(Given data Opens)
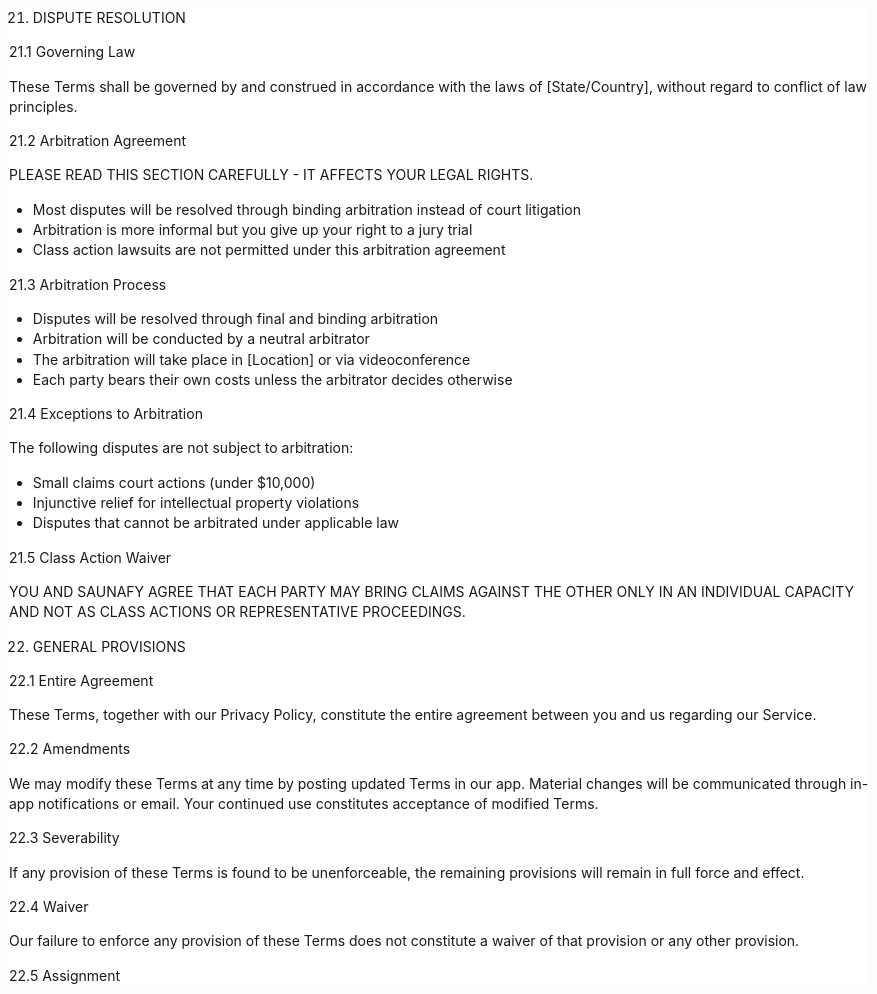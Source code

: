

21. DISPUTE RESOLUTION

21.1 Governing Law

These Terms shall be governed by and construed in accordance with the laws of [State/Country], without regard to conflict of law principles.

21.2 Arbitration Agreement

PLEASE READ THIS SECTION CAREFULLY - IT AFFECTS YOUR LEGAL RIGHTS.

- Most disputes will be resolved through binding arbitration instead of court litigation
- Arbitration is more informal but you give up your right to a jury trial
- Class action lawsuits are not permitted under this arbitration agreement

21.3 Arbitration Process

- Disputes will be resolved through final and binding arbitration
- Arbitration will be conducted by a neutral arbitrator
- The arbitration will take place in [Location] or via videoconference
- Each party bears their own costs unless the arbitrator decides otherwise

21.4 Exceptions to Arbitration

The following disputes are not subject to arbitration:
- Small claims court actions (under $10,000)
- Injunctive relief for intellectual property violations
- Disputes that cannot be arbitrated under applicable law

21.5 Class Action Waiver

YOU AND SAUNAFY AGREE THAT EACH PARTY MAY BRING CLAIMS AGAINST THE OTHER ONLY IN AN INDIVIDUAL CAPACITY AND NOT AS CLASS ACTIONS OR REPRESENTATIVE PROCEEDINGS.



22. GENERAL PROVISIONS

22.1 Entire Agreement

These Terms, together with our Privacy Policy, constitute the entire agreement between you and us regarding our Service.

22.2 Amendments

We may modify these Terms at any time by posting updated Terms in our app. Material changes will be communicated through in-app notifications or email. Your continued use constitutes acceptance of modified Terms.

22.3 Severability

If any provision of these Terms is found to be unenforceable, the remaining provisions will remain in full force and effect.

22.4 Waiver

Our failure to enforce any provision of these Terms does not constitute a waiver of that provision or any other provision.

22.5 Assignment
(Given data Closes)
§ **About this exercise**:
Omit the pictures. Print, word for word, the lines from the beginning of the entries above through the line that holds "21.3 Arbitration Process".

§ **Your solution**:
Source code

:

21. DISPUTE RESOLUTION

21.1 Governing Law

These Terms shall be governed by and construed in accordance with the laws of [State/Country], without regard to conflict of law principles.

21.2 Arbitration Agreement

PLEASE READ THIS SECTION CAREFULLY - IT AFFECTS YOUR LEGAL RIGHTS.

- Most disputes will be resolved through binding arbitration instead of court litigation
- Arbitration is more informal but you give up your right to a jury trial
- Class action lawsuits are not permitted under this arbitration agreement

21.3 Arbitration Process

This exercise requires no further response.